▼

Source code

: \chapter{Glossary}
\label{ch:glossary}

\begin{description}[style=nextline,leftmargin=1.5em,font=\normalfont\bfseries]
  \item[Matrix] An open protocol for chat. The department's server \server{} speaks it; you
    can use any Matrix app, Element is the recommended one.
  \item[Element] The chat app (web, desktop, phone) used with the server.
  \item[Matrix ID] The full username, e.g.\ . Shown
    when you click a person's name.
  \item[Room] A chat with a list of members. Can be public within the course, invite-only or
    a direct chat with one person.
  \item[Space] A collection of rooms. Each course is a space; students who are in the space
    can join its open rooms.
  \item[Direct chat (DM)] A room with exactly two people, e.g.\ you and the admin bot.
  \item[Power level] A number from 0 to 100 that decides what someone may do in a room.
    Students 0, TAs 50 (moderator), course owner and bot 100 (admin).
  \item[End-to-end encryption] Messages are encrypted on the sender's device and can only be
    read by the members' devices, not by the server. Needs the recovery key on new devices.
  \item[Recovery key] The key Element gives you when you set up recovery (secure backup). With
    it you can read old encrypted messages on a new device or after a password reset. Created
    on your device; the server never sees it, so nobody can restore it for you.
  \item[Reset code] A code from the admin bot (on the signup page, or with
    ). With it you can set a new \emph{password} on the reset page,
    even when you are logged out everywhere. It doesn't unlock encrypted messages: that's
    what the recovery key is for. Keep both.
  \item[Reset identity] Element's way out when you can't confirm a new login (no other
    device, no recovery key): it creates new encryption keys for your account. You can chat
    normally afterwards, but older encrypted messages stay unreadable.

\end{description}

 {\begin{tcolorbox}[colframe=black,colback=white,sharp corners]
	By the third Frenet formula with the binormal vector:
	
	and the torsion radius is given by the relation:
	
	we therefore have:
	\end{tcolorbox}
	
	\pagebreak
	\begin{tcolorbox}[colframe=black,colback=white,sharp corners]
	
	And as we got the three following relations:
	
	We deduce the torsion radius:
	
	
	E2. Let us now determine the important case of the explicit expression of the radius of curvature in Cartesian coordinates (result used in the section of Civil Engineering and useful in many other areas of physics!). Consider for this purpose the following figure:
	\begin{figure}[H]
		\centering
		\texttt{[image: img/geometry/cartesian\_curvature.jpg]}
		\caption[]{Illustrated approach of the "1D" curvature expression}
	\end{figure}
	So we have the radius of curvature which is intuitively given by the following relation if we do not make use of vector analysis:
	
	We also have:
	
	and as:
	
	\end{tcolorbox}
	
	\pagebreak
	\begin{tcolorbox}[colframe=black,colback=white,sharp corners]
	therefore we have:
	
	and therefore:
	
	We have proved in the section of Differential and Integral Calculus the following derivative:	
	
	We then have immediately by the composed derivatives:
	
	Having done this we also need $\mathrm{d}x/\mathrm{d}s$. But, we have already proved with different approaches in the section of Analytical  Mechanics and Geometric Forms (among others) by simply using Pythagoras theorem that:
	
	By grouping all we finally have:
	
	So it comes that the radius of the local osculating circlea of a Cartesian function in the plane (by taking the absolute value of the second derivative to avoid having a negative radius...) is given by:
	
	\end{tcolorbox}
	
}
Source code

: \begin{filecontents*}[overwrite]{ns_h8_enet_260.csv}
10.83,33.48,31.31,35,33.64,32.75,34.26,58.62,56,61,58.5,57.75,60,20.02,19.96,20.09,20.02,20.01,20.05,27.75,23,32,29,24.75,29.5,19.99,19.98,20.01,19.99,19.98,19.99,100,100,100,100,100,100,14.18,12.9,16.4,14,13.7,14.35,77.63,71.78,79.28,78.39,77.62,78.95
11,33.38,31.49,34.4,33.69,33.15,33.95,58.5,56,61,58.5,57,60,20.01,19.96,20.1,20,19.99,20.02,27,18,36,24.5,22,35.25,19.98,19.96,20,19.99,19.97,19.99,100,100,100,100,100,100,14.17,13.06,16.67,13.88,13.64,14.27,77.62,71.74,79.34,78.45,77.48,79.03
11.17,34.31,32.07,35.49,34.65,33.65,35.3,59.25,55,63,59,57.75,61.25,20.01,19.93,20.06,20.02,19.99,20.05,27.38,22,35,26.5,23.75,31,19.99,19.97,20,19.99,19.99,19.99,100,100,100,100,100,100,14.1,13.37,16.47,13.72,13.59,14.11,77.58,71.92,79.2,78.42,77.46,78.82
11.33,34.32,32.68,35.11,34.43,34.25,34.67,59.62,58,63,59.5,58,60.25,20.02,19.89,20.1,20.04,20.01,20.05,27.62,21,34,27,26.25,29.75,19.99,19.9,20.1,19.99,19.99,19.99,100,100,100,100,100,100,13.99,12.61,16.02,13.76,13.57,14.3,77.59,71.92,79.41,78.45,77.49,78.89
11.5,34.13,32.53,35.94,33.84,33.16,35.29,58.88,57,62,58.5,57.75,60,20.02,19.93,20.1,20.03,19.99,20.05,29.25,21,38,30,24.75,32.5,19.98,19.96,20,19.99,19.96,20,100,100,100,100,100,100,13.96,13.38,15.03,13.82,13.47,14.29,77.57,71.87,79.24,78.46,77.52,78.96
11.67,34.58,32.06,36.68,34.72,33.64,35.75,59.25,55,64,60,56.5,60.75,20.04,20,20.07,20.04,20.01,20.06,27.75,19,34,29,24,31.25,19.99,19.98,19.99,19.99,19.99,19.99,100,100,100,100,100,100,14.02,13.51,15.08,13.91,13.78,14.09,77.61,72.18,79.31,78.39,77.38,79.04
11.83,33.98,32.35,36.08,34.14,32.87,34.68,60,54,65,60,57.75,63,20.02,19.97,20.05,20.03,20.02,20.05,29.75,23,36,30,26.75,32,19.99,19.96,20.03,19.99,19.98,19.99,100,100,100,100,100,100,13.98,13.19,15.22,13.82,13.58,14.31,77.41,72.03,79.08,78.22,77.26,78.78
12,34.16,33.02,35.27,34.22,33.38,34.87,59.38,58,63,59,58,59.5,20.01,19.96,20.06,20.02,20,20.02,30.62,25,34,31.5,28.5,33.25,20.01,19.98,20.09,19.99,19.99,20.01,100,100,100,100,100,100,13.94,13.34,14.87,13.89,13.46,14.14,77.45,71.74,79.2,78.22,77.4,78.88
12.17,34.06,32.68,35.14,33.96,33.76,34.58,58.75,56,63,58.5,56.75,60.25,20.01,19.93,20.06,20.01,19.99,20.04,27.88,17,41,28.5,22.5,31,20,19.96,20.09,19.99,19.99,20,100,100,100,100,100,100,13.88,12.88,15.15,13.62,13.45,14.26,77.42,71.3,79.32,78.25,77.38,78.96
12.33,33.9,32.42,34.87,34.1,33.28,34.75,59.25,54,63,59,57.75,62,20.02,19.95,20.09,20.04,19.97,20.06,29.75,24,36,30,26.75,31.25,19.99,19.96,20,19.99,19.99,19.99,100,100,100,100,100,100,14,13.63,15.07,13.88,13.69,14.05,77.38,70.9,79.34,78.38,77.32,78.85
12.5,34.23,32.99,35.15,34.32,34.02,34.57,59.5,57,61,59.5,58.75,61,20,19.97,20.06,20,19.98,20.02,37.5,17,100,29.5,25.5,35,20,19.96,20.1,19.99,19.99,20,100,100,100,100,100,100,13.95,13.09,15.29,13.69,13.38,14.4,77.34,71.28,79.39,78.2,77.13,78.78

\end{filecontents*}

▲

■ **Exercise**:
Transcribe all the entries, keeping each one exactly as it is.

■ **Answer section**:
Source code

: \chapter{Glossary}
\label{ch:glossary}

\begin{description}[style=nextline,leftmargin=1.5em,font=\normalfont\bfseries]
  \item[Matrix] An open protocol for chat. The department's server \server{} speaks it; you
    can use any Matrix app, Element is the recommended one.
  \item[Element] The chat app (web, desktop, phone) used with the server.
  \item[Matrix ID] The full username, e.g.\ . Shown
    when you click a person's name.
  \item[Room] A chat with a list of members. Can be public within the course, invite-only or
    a direct chat with one person.
  \item[Space] A collection of rooms. Each course is a space; students who are in the space
    can join its open rooms.
  \item[Direct chat (DM)] A room with exactly two people, e.g.\ you and the admin bot.
  \item[Power level] A number from 0 to 100 that decides what someone may do in a room.
    Students 0, TAs 50 (moderator), course owner and bot 100 (admin).
  \item[End-to-end encryption] Messages are encrypted on the sender's device and can only be
    read by the members' devices, not by the server. Needs the recovery key on new devices.
  \item[Recovery key] The key Element gives you when you set up recovery (secure backup). With
    it you can read old encrypted messages on a new device or after a password reset. Created
    on your device; the server never sees it, so nobody can restore it for you.
  \item[Reset code] A code from the admin bot (on the signup page, or with
    ). With it you can set a new \emph{password} on the reset page,
    even when you are logged out everywhere. It doesn't unlock encrypted messages: that's
    what the recovery key is for. Keep both.
  \item[Reset identity] Element's way out when you can't confirm a new login (no other
    device, no recovery key): it creates new encryption keys for your account. You can chat
    normally afterwards, but older encrypted messages stay unreadable.

\end{description}

 {\begin{tcolorbox}[colframe=black,colback=white,sharp corners]
	By the third Frenet formula with the binormal vector:
	
	and the torsion radius is given by the relation:
	
	we therefore have:
	\end{tcolorbox}
	
	\pagebreak
	\begin{tcolorbox}[colframe=black,colback=white,sharp corners]
	
	And as we got the three following relations:
	
	We deduce the torsion radius:
	
	
	E2. Let us now determine the important case of the explicit expression of the radius of curvature in Cartesian coordinates (result used in the section of Civil Engineering and useful in many other areas of physics!). Consider for this purpose the following figure:
	\begin{figure}[H]
		\centering
		\texttt{[image: img/geometry/cartesian\_curvature.jpg]}
		\caption[]{Illustrated approach of the "1D" curvature expression}
	\end{figure}
	So we have the radius of curvature which is intuitively given by the following relation if we do not make use of vector analysis:
	
	We also have:
	
	and as:
	
	\end{tcolorbox}
	
	\pagebreak
	\begin{tcolorbox}[colframe=black,colback=white,sharp corners]
	therefore we have:
	
	and therefore:
	
	We have proved in the section of Differential and Integral Calculus the following derivative:	
	
	We then have immediately by the composed derivatives:
	
	Having done this we also need $\mathrm{d}x/\mathrm{d}s$. But, we have already proved with different approaches in the section of Analytical  Mechanics and Geometric Forms (among others) by simply using Pythagoras theorem that:
	
	By grouping all we finally have:
	
	So it comes that the radius of the local osculating circlea of a Cartesian function in the plane (by taking the absolute value of the second derivative to avoid having a negative radius...) is given by:
	
	\end{tcolorbox}
	
}
Source code

: \begin{filecontents*}[overwrite]{ns_h8_enet_260.csv}
10.83,33.48,31.31,35,33.64,32.75,34.26,58.62,56,61,58.5,57.75,60,20.02,19.96,20.09,20.02,20.01,20.05,27.75,23,32,29,24.75,29.5,19.99,19.98,20.01,19.99,19.98,19.99,100,100,100,100,100,100,14.18,12.9,16.4,14,13.7,14.35,77.63,71.78,79.28,78.39,77.62,78.95
11,33.38,31.49,34.4,33.69,33.15,33.95,58.5,56,61,58.5,57,60,20.01,19.96,20.1,20,19.99,20.02,27,18,36,24.5,22,35.25,19.98,19.96,20,19.99,19.97,19.99,100,100,100,100,100,100,14.17,13.06,16.67,13.88,13.64,14.27,77.62,71.74,79.34,78.45,77.48,79.03
11.17,34.31,32.07,35.49,34.65,33.65,35.3,59.25,55,63,59,57.75,61.25,20.01,19.93,20.06,20.02,19.99,20.05,27.38,22,35,26.5,23.75,31,19.99,19.97,20,19.99,19.99,19.99,100,100,100,100,100,100,14.1,13.37,16.47,13.72,13.59,14.11,77.58,71.92,79.2,78.42,77.46,78.82
11.33,34.32,32.68,35.11,34.43,34.25,34.67,59.62,58,63,59.5,58,60.25,20.02,19.89,20.1,20.04,20.01,20.05,27.62,21,34,27,26.25,29.75,19.99,19.9,20.1,19.99,19.99,19.99,100,100,100,100,100,100,13.99,12.61,16.02,13.76,13.57,14.3,77.59,71.92,79.41,78.45,77.49,78.89
11.5,34.13,32.53,35.94,33.84,33.16,35.29,58.88,57,62,58.5,57.75,60,20.02,19.93,20.1,20.03,19.99,20.05,29.25,21,38,30,24.75,32.5,19.98,19.96,20,19.99,19.96,20,100,100,100,100,100,100,13.96,13.38,15.03,13.82,13.47,14.29,77.57,71.87,79.24,78.46,77.52,78.96
11.67,34.58,32.06,36.68,34.72,33.64,35.75,59.25,55,64,60,56.5,60.75,20.04,20,20.07,20.04,20.01,20.06,27.75,19,34,29,24,31.25,19.99,19.98,19.99,19.99,19.99,19.99,100,100,100,100,100,100,14.02,13.51,15.08,13.91,13.78,14.09,77.61,72.18,79.31,78.39,77.38,79.04
11.83,33.98,32.35,36.08,34.14,32.87,34.68,60,54,65,60,57.75,63,20.02,19.97,20.05,20.03,20.02,20.05,29.75,23,36,30,26.75,32,19.99,19.96,20.03,19.99,19.98,19.99,100,100,100,100,100,100,13.98,13.19,15.22,13.82,13.58,14.31,77.41,72.03,79.08,78.22,77.26,78.78
12,34.16,33.02,35.27,34.22,33.38,34.87,59.38,58,63,59,58,59.5,20.01,19.96,20.06,20.02,20,20.02,30.62,25,34,31.5,28.5,33.25,20.01,19.98,20.09,19.99,19.99,20.01,100,100,100,100,100,100,13.94,13.34,14.87,13.89,13.46,14.14,77.45,71.74,79.2,78.22,77.4,78.88
12.17,34.06,32.68,35.14,33.96,33.76,34.58,58.75,56,63,58.5,56.75,60.25,20.01,19.93,20.06,20.01,19.99,20.04,27.88,17,41,28.5,22.5,31,20,19.96,20.09,19.99,19.99,20,100,100,100,100,100,100,13.88,12.88,15.15,13.62,13.45,14.26,77.42,71.3,79.32,78.25,77.38,78.96
12.33,33.9,32.42,34.87,34.1,33.28,34.75,59.25,54,63,59,57.75,62,20.02,19.95,20.09,20.04,19.97,20.06,29.75,24,36,30,26.75,31.25,19.99,19.96,20,19.99,19.99,19.99,100,100,100,100,100,100,14,13.63,15.07,13.88,13.69,14.05,77.38,70.9,79.34,78.38,77.32,78.85
12.5,34.23,32.99,35.15,34.32,34.02,34.57,59.5,57,61,59.5,58.75,61,20,19.97,20.06,20,19.98,20.02,37.5,17,100,29.5,25.5,35,20,19.96,20.1,19.99,19.99,20,100,100,100,100,100,100,13.95,13.09,15.29,13.69,13.38,14.4,77.34,71.28,79.39,78.2,77.13,78.78

\end{filecontents*}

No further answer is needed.